This thread has been locked.

If you have a related question, please click the "Ask a related question" button in the top right corner. The newly created question will be automatically linked to this question.

TDA4VH-Q1: seg model infer fail

Part Number: TDA4VH-Q1

Tool/software:

Issue Description: The same model, inferring the same image. The result obtained using the TIDL simulation tool is normal. However, when running the inference on the evaluation board, the result is abnormal. Comparing the binary results of both, it is found that most parts are the same, with the matching parts corresponding to the segmented results, which validate correctly.

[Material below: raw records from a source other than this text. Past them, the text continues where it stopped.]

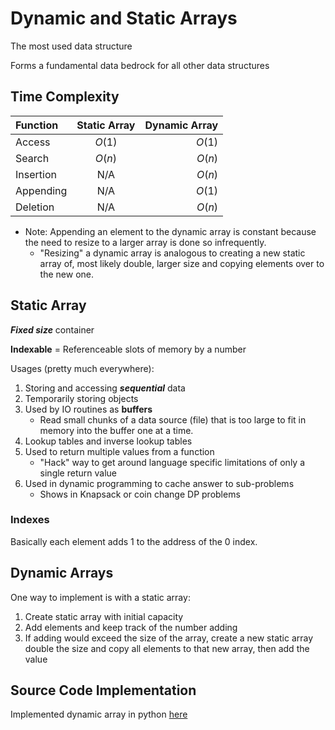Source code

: # Dynamic and Static Arrays

The most used data structure

Forms a fundamental data bedrock for all other data structures

## Time Complexity

| Function  | Static Array | Dynamic Array |
| :-------- | :----------: | -----------:  |
| Access    | $O(1)$       | $O(1)$        |
| Search    | $O(n)$       | $O(n)$        |
| Insertion | N/A          | $O(n)$        |
| Appending | N/A          | $O(1)$        |
| Deletion  | N/A          | $O(n)$        |

* Note: Appending an element to the dynamic array is constant because the need to resize to a larger array is done so infrequently.
  * "Resizing" a dynamic array is analogous to creating a new static array of, most likely double, larger size and copying elements over to the new one.

## Static Array

___Fixed size___ container

__Indexable__ = Referenceable slots of memory by a number

Usages (pretty much everywhere):

1. Storing and accessing ___sequential___ data
2. Temporarily storing objects
3. Used by IO routines as __buffers__
    * Read small chunks of a data source (file) that is too large to fit in memory into the buffer one at a time.
4. Lookup tables and inverse lookup tables
5. Used to return multiple values from a function
    * "Hack" way to get around language specific limitations of only a single return value
6. Used in dynamic programming to cache answer to sub-problems
    * Shows in Knapsack or coin change DP problems

### Indexes

Basically each element adds 1 to the address of the 0 index.

## Dynamic Arrays

One way to implement is with a static array:

1. Create static array with initial capacity
2. Add elements and keep track of the number adding
3. If adding would exceed the size of the array, create a new static array double the size and copy all elements to that new array, then add the value

## Source Code Implementation

Implemented dynamic array in python [here](/datastructures/src/DynamicArray.py)
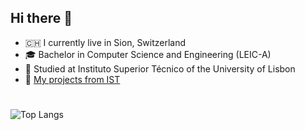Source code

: ## Hi there 👋
- 🇨🇭 I currently live in Sion, Switzerland
- 🎓 Bachelor in Computer Science and Engineering (LEIC-A)
- 🏫 Studied at Instituto Superior Técnico of the University of Lisbon
- 🚀 [My projects from IST](https://github.com/friaes/friaes/blob/main/IST.md)

#

![Top Langs](https://github-readme-stats.vercel.app/api/top-langs/?username=friaes&exclude_repo=SD&hide=Groovy&theme=tokyonight)
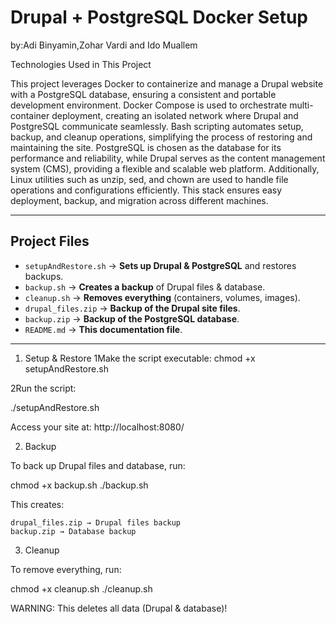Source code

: # Drupal + PostgreSQL Docker Setup
by:Adi Binyamin,Zohar Vardi and Ido Muallem

Technologies Used in This Project

This project leverages Docker to containerize and manage a Drupal website with a PostgreSQL database, ensuring a consistent and portable development environment. Docker Compose is used to orchestrate multi-container deployment, creating an isolated network where Drupal and PostgreSQL communicate seamlessly. Bash scripting automates setup, backup, and cleanup operations, simplifying the process of restoring and maintaining the site. PostgreSQL is chosen as the database for its performance and reliability, while Drupal serves as the content management system (CMS), providing a flexible and scalable web platform. Additionally, Linux utilities such as unzip, sed, and chown are used to handle file operations and configurations efficiently. This stack ensures easy deployment, backup, and migration across different machines. 

---

## **Project Files**
- `setupAndRestore.sh` → **Sets up Drupal & PostgreSQL** and restores backups.
- `backup.sh` → **Creates a backup** of Drupal files & database.
- `cleanup.sh` → **Removes everything** (containers, volumes, images).
- `drupal_files.zip` → **Backup of the Drupal site files**.
- `backup.zip` → **Backup of the PostgreSQL database**.
- `README.md` → **This documentation file**.

---

1. Setup & Restore
1️Make the script executable:
chmod +x setupAndRestore.sh

2️Run the script:

./setupAndRestore.sh

Access your site at:
http://localhost:8080/

2. Backup

To back up Drupal files and database, run:

chmod +x backup.sh
./backup.sh

This creates:

    drupal_files.zip → Drupal files backup
    backup.zip → Database backup

3. Cleanup

To remove everything, run:

chmod +x cleanup.sh
./cleanup.sh

 WARNING: This deletes all data (Drupal & database)!

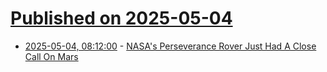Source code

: # [Published on 2025-05-04](index.md)

* [2025-05-04, 08:12:00](https://soylentnews.org/article.pl?sid=25/05/03/0334239&from=rss) - [NASA's Perseverance Rover Just Had A Close Call On Mars ](https://soylentnews.org/article.pl?sid=25/05/03/0334239&from=rss)
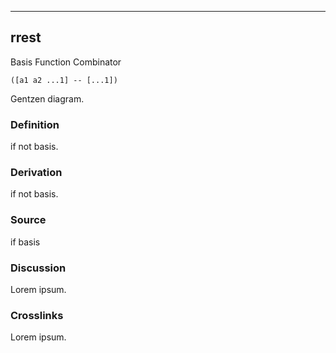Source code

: ------------------------------------------------------------------------

## rrest

Basis Function Combinator

    ([a1 a2 ...1] -- [...1])

Gentzen diagram.

### Definition

if not basis.

### Derivation

if not basis.

### Source

if basis

### Discussion

Lorem ipsum.

### Crosslinks

Lorem ipsum.

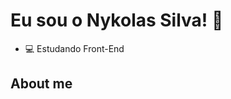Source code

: # Eu sou o Nykolas Silva! 👋
- 💻 Estudando Front-End

## About me
<a href="https://github.com/Nykols2">
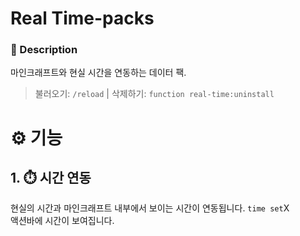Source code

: # Real Time-packs

### 📖 Description

마인크래프트와 현실 시간을 연동하는 데이터 팩.

> 불러오기: `/reload` | 삭제하기: `function real-time:uninstall`

# ⚙️ 기능

## 1. ⏱️ 시간 연동

현실의 시간과 마인크래프트 내부에서 보이는 시간이 연동됩니다. `time set`X  
액션바에 시간이 보여집니다.
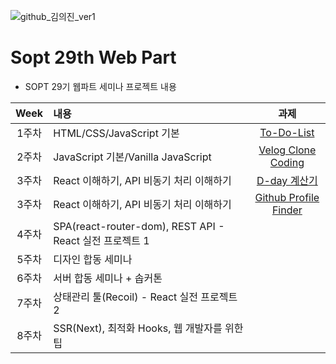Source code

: ![github_김의진_ver1](https://user-images.githubusercontent.com/24906022/135574416-78cded38-6fbf-4fec-9da9-32e5d01b7035.png)

# Sopt 29th Web Part

- SOPT 29기 웹파트 세미나 프로젝트 내용

|Week|내용|과제|
|:---:|:---------------|:-------------:|
|1주차|HTML/CSS/JavaScript 기본|[To-Do-List](https://github.com/WE-SOPT-29th-Web-Part/Euijin-Kim/tree/main/to-do-list)|
|2주차|JavaScript 기본/Vanilla JavaScript|[Velog Clone Coding](https://github.com/WE-SOPT-29th-Web-Part/Euijin-Kim/tree/main/velog-clone)|
|3주차|React 이해하기, API 비동기 처리 이해하기|[D-day 계산기](https://github.com/WE-SOPT-29th-Web-Part/Euijin-Kim/tree/main/d-day-calc)|
|3주차|React 이해하기, API 비동기 처리 이해하기|[Github Profile Finder](https://github.com/WE-SOPT-29th-Web-Part/Euijin-Kim/tree/main/github-profile-finder)|
|4주차|SPA(react-router-dom), REST API - React 실전 프로젝트 1||
|5주차|디자인 합동 세미나||
|6주차|서버 합동 세미나 + 솝커톤||
|7주차|상태관리 툴(Recoil) - React 실전 프로젝트 2||
|8주차|SSR(Next), 최적화 Hooks, 웹 개발자를 위한 팁||
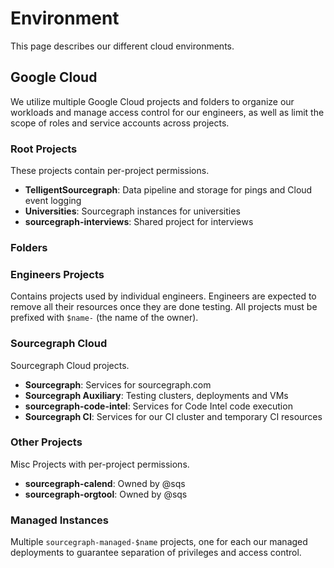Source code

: # Environment

This page describes our different cloud environments.

## Google Cloud

We utilize multiple Google Cloud projects and folders to organize our workloads and manage access control for our engineers, as well as limit the scope of roles and service accounts across projects.

### Root Projects

These projects contain per-project permissions.

- **TelligentSourcegraph**: Data pipeline and storage for pings and Cloud event logging
- **Universities**: Sourcegraph instances for universities
- **sourcegraph-interviews**: Shared project for interviews

### Folders

### Engineers Projects

Contains projects used by individual engineers. Engineers are expected to remove all their resources once they are done testing. All projects must be prefixed with `$name-` (the name of the owner).

### Sourcegraph Cloud

Sourcegraph Cloud projects.

- **Sourcegraph**: Services for sourcegraph.com
- **Sourcegraph Auxiliary**: Testing clusters, deployments and VMs
- **sourcegraph-code-intel**: Services for Code Intel code execution
- **Sourcegraph CI**: Services for our CI cluster and temporary CI resources

### Other Projects

Misc Projects with per-project permissions.

- **sourcegraph-calend**: Owned by @sqs
- **sourcegraph-orgtool**: Owned by @sqs

### Managed Instances

Multiple `sourcegraph-managed-$name` projects, one for each our managed deployments to guarantee separation of privileges and access control.
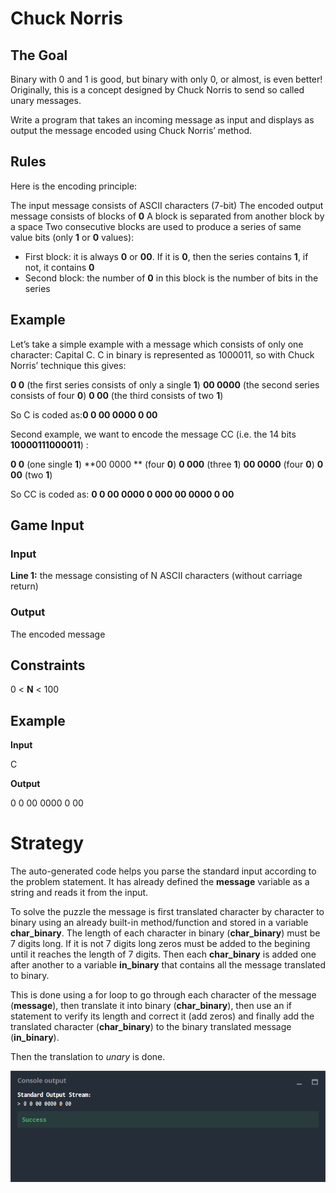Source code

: # Chuck Norris
## The Goal
Binary with 0 and 1 is good, but binary with only 0, or almost, is even better! Originally, this is a concept designed by Chuck Norris to send so called unary messages.

Write a program that takes an incoming message as input and displays as output the message encoded using Chuck Norris’ method.

## Rules
Here is the encoding principle:

The input message consists of ASCII characters (7-bit)
The encoded output message consists of blocks of **0**
A block is separated from another block by a space
Two consecutive blocks are used to produce a series of same value bits (only **1** or **0** values):
- First block: it is always **0** or **00**. If it is **0**, then the series contains **1**, if not, it contains **0**
- Second block: the number of **0** in this block is the number of bits in the series
 
## Example
Let’s take a simple example with a message which consists of only one character: Capital C. C in binary is represented as 1000011, so with Chuck Norris’ technique this gives:

**0 0** (the first series consists of only a single **1**)
**00 0000** (the second series consists of four **0**)
**0 00** (the third consists of two **1**)

So C is coded as:**0 0 00 0000 0 00**

 
Second example, we want to encode the message CC (i.e. the 14 bits **10000111000011**) :

**0 0** (one single **1**)
**00 0000 ** (four **0**)
**0 000** (three **1**)
**00 0000** (four **0**)
**0 00** (two **1**)

So CC is coded as: **0 0 00 0000 0 000 00 0000 0 00**

## Game Input

### Input
**Line 1:** the message consisting of N ASCII characters (without carriage return)

### Output
The encoded message

## Constraints
0 < **N** < 100

## Example
**Input**

C

**Output**

0 0 00 0000 0 00

# Strategy

The auto-generated code helps you parse the standard input according to the problem statement. It has already defined the **message** variable as a string and reads it from the input.

To solve the puzzle the message is first translated character by character to binary using an already built-in method/function and stored in a variable **char_binary**. The length of each character in binary (**char_binary**) must be 7 digits long. If it is not 7 digits long zeros must be added to the begining until it reaches the length of 7 digits. Then each **char_binary** is added one after another to a variable **in_binary** that contains all the message translated to binary.

This is done using a for loop to go through each character of the message (**message**), then translate it into binary (**char_binary**), then use an if statement to verify its length and correct it (add zeros) and finally add the translated character (**char_binary**) to the binary translated message (**in_binary**).

Then the translation to *unary* is done.

![](chuck_norris_co.png)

The parts where the binary results differ between the two correspond to the erroneous results.

Original Model:
segod_res18_410.zip
Converted Model:
tidl_io_seg_1.zip

tidl_net_seg.zip
Simulation Inference Result:
seg_out.zip
Evaluation Board Inference Result:
em_seg_output_nopad.zip
Binary Comparison Result:

Sample Image:

Floating-point numbers of each layer output:
seg_double_result.zip

  • Additional Information:
    Inference results obtained on the PC, which we believe are correct
    import config:

    #Basic Configuration Parameters
    modelType          = 2
    numParamBits       = 8
    
    
    inputNetFile      = "../../test/testvecs/models/public/onnx/segod_res18_410.onnx"
    outputNetFile      = "../../test/testvecs/output/seg/tidl_net_seg.bin"
    outputParamsFile   = "../../test/testvecs/output/seg/tidl_io_seg_"
    
    inDataNamesList = "data"
    outDataNamesList = "od_pred_center_heat od_reg_map od_points_refine_map feature index"
    inWidth  = 384
    inHeight = 384
    inNumChannels = 3
    
    # Input Pre-Processing Parameters
    inDataNorm  = 1
    inMean = 123.675 116.28 103.53
    inScale = 0.0171247538 0.0175070028 0.0174291939
    inDataFormat = 0
    
    # Performance Simulation Parameters
    #perfSimTool = 	../../utils/perfsim/ti_cnnperfsim.out
    #perfSimConfig = ../../test/testvecs/config/import/device_config.cfg
    #graphVizTool = ../../utils/tidlModelGraphviz/out/tidl_graphVisualiser.out
    
    # Range Collection (Quant) Parameters
    #tidlStatsTool = ../../test/PC_dsp_test_dl_algo.out
    inData = ../../test/testvecs/config/quant/quant_list_seg.txt
    inFileFormat 		    = 2
    postProcType 		    = 0
    CalibrationOption = 7
    quantizationStyle = 3
    debugTraceLevel = 2
    writeTraceLevel = 3

    import log:
    seg_0527.log

  • Hi Shinting,

    Floating-point numbers of each layer output:

    1. How did you get the results of each layer? In pc emulation mode or target evm mode? And how did you convert from bin to the txt files?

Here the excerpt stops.